Well, I wouldn't have /shim/ in A picking A2, but I wouldn't preclude 
it either. So no complaints.

> Scenario 2: big failure, and everything is wiped out except A4-B4. (From 
> where I sit 99% of all traffic flows through Amsterdam, and most of that 99% 
> over the AMS-IX. A nice big power failure there really hurts my 
> connectivity.)

Ha, an AMS-IX outage would hurt me too ;). There are intra-Ireland 
paths that actually go via european IXes, typically LINX but I've 
seen AMS-IX paths too. A lot of european traffic goes via IXes.

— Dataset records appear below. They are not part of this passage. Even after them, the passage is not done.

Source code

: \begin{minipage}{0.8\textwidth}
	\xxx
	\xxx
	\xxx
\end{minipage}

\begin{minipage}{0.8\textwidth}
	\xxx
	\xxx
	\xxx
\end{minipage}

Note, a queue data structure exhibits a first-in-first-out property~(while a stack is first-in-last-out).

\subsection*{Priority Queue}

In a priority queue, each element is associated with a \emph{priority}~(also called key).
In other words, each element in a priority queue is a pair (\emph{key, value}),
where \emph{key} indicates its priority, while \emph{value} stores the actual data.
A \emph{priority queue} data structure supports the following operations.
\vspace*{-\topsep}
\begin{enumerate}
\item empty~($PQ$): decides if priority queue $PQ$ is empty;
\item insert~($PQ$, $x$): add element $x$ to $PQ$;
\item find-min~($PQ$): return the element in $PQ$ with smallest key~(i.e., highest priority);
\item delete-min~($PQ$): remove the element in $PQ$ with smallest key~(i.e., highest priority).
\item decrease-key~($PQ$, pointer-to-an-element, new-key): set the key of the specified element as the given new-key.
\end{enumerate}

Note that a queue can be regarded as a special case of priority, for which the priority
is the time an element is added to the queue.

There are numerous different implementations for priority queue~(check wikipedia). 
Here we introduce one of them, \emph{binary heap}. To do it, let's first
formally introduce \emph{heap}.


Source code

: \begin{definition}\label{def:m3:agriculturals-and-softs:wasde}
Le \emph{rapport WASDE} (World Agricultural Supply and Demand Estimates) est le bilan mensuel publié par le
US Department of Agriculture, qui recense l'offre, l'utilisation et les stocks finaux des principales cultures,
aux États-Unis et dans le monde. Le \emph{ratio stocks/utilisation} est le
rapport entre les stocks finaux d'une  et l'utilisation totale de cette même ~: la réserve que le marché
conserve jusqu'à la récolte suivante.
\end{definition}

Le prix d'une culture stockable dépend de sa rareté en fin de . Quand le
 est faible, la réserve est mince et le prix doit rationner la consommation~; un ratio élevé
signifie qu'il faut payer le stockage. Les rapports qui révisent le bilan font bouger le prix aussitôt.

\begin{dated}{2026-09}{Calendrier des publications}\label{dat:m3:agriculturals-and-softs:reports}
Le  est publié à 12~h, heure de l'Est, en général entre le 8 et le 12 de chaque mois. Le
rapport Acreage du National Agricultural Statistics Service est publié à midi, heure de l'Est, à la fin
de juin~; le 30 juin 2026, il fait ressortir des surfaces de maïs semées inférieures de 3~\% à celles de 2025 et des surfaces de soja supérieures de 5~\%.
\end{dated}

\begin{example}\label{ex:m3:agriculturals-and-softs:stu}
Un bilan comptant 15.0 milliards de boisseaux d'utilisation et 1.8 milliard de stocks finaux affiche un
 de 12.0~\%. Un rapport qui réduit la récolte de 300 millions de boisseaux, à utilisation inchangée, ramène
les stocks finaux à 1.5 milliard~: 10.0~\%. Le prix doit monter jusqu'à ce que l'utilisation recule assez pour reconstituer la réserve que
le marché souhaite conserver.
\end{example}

BTW: Note that I strongly disagree with trying to solve all the 
internet's routing problems by making every end-host do n^2 probing.

> So A tries:
>
> A1-B2
> A2-B1
> A1-B3
> A3-B1
> A1-B4
> A4-B1
>
> and on and on and on, until it eventually determines that A4-B4 works.
>
> You don't want this to happen. So what's the alternative? Give up after the 
> second try? The fourth? The n^2/2th?

IMHO, you should only try:

(unspecified) -> B1
(unspecified) -> B3
(unspecified) -> B4

In my universe (which happens to correspond vaguely to how the 
internet works today ;) ), when AMS-IX dies, within 1 to 3 minutes or 
so, your ISP, in conjunction with other ISPs start propogating 
WITHDRAWs and UPDATEs and converge so that packets flow again.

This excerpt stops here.